Tentando exorcizar rótulos e preconceitos utilizados pela sociedade para quem escapa do “socialmente correto”, o jovem psiquiatra travará uma luta aberta contra o isolamento ao qual esses seres humanos são, frequentemente, votados. Einstein disse uma vez que é mais fácil desintegrar um átomo do que desfazer um preconceito”. E é na tentativa de o destruir, demonstrando que os designados “alienados” (muitas vezes menos do que os considerados “normais) também são seres válidos e importantes para a construção do mundo social que surge a noção da necessidade de nos tornarmos autores das nossas próprias histórias. E utilizo a primeira pessoa do plural porque, todos nós, sem exceção, já passamos por algum momento por processos de dor, solidão, injustiça, incompreensão, sentimentos que devoraram a nossa sensatez, momentos em que as nossas forças e inteligência foram postas à prova, sem que vislumbrássemos a riqueza dos seus poderes transformadores no nosso crescimento psíquico, espiritual e emocional, tornando-nos seres mais livres e mais felizes.
“Houve reis que tentaram aprisionar a felicidade, com o seu poder, mas ela não se deixou prender. Multimilionários tentaram comprá-la, mas ela não se deixou vender. Famosos tentaram seduzi-la, mas ela resistiu a estrelato. Ei! Procura-me nas deceções e nas dificuldades e, principalmente, encontra-me nas coisas anonimas da existência”. E é na natureza que encontramos esse milagre. Já alguma vez olhamos para uma árvore e agradecemos-lhe a sombra que nos dá? Para uma flor, pela beleza e perfume que invade os nossos sentidos com a sua maravilhosa fragância, para o céu estrelado que nos cobre como uma manta com a sua infinita e magnânima amplitude? Se observarmos com carinho os elementos exógenos, se dermos graças por estarmos lúcidos ao ponto de os poder compreender, será que fatores endógenos exercerão efeitos tão nefastos na nossa mente?

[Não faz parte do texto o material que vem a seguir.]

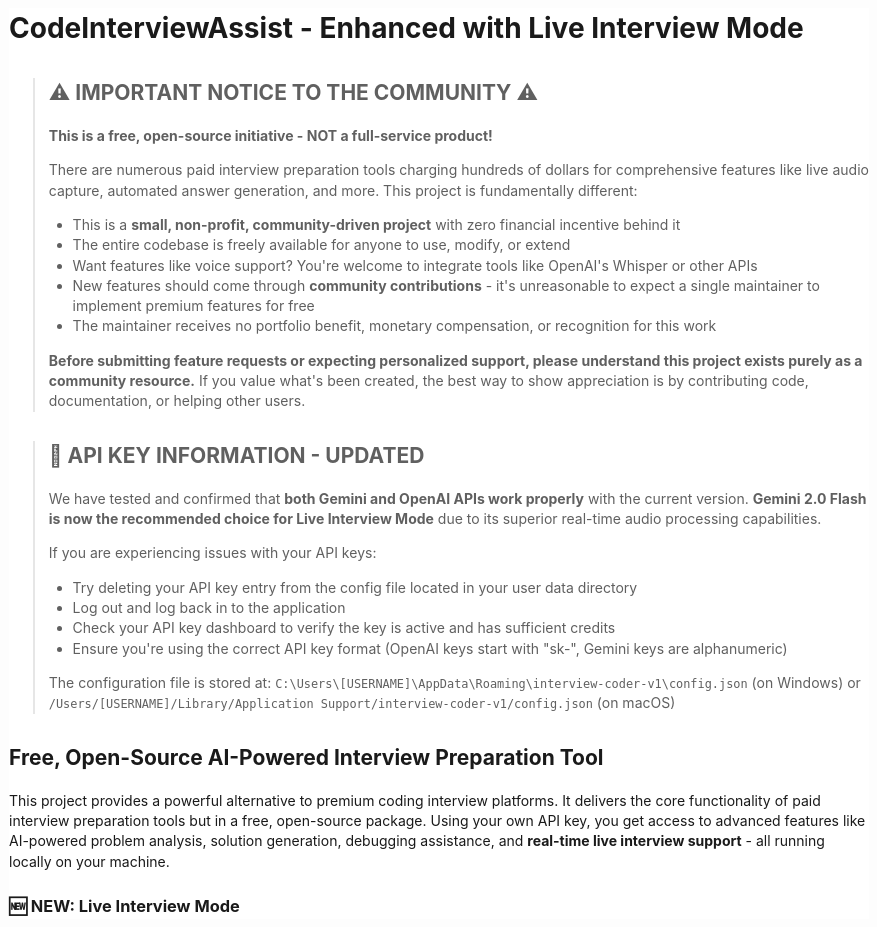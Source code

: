# CodeInterviewAssist - Enhanced with Live Interview Mode

> ## ⚠️ IMPORTANT NOTICE TO THE COMMUNITY ⚠️
> 
> **This is a free, open-source initiative - NOT a full-service product!**
> 
> There are numerous paid interview preparation tools charging hundreds of dollars for comprehensive features like live audio capture, automated answer generation, and more. This project is fundamentally different:
> 
> - This is a **small, non-profit, community-driven project** with zero financial incentive behind it
> - The entire codebase is freely available for anyone to use, modify, or extend
> - Want features like voice support? You're welcome to integrate tools like OpenAI's Whisper or other APIs
> - New features should come through **community contributions** - it's unreasonable to expect a single maintainer to implement premium features for free
> - The maintainer receives no portfolio benefit, monetary compensation, or recognition for this work
> 
> **Before submitting feature requests or expecting personalized support, please understand this project exists purely as a community resource.** If you value what's been created, the best way to show appreciation is by contributing code, documentation, or helping other users.

> ## 🔑 API KEY INFORMATION - UPDATED
>
> We have tested and confirmed that **both Gemini and OpenAI APIs work properly** with the current version. **Gemini 2.0 Flash is now the recommended choice for Live Interview Mode** due to its superior real-time audio processing capabilities.
>
> If you are experiencing issues with your API keys:
>
> - Try deleting your API key entry from the config file located in your user data directory
> - Log out and log back in to the application
> - Check your API key dashboard to verify the key is active and has sufficient credits
> - Ensure you're using the correct API key format (OpenAI keys start with "sk-", Gemini keys are alphanumeric)
>
> The configuration file is stored at: `C:\Users\[USERNAME]\AppData\Roaming\interview-coder-v1\config.json` (on Windows) or `/Users/[USERNAME]/Library/Application Support/interview-coder-v1/config.json` (on macOS)

## Free, Open-Source AI-Powered Interview Preparation Tool

This project provides a powerful alternative to premium coding interview platforms. It delivers the core functionality of paid interview preparation tools but in a free, open-source package. Using your own API key, you get access to advanced features like AI-powered problem analysis, solution generation, debugging assistance, and **real-time live interview support** - all running locally on your machine.

### 🆕 NEW: Live Interview Mode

“A felicidade não existe pronta, não é uma herança genética, não é um privilégio de uma casta ou camada social. A felicidade é uma eterna construção”. E essa construção está pejada de simplicidade. Basta reconhecermos onde está. E pode estar em muitos lugares: numa sinfonia, num afago a um gato, num abraço sentido, numa gargalhada franca, numa brincadeira de crianças … e por falar em crianças, a felicidade também está em mantermos alguns sinais pueris ou infantis, sem medos, sem preconceitos, sem nos preocuparmos que tipo de juízo de valor poderão fazer de nós. Porque as pessoas que já não possuem uma criança dentro de si, poderão tornar-se seres tristes, deprimidos, sem piada e, indubitavelmente, infelizes.
Para terminar, não resisto transcrever algo que considerei extremamente poético: “Nalguns momentos, eu dececionar-te-ei, noutros tu frustrar-me-ás, mas se tivermos coragem para reconhecer os nossos erros, habilidade para sonharmos juntos e capacidade para chorarmos e recomeçarmos de novo tantas vezes quanto forem necessárias, então o nosso amor será imortal”. Não há receitas para a felicidade, apenas reconhecer o bom senso e recriarmos a nossa história.

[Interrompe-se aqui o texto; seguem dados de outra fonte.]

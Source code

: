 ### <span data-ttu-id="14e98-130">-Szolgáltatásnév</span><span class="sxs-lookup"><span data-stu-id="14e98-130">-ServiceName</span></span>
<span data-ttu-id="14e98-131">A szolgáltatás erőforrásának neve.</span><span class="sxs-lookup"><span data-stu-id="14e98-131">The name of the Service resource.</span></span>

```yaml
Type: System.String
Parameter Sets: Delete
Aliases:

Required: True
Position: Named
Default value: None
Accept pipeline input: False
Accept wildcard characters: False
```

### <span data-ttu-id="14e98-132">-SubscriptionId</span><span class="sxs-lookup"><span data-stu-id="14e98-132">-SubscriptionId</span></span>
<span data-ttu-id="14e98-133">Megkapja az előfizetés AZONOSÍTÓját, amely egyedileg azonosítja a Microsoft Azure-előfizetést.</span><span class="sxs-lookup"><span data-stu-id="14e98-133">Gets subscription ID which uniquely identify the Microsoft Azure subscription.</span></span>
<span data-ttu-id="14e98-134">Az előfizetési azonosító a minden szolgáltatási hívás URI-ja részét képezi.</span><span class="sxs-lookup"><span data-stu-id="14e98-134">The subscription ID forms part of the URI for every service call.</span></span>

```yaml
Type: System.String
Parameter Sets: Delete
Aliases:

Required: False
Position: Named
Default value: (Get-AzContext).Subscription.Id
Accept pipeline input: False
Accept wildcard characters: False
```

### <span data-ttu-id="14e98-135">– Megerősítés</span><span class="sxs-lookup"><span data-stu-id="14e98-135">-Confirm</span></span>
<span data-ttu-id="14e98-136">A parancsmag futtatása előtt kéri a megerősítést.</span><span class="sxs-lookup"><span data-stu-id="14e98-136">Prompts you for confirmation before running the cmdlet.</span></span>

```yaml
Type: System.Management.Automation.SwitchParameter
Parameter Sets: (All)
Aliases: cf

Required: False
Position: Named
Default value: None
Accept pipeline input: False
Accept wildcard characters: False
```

“A Saga de um Pensador” não consiste num livro que se poderia enquadrar na designada “literatura de autoajuda”, muito pelo contrário. Creio consistir, antes, num livro do qual todos nos deveríamos apropriar face aos seus ensinamentos, às questões levantadas, às respostas encontradas úteis todas elas em todas as fases da vida.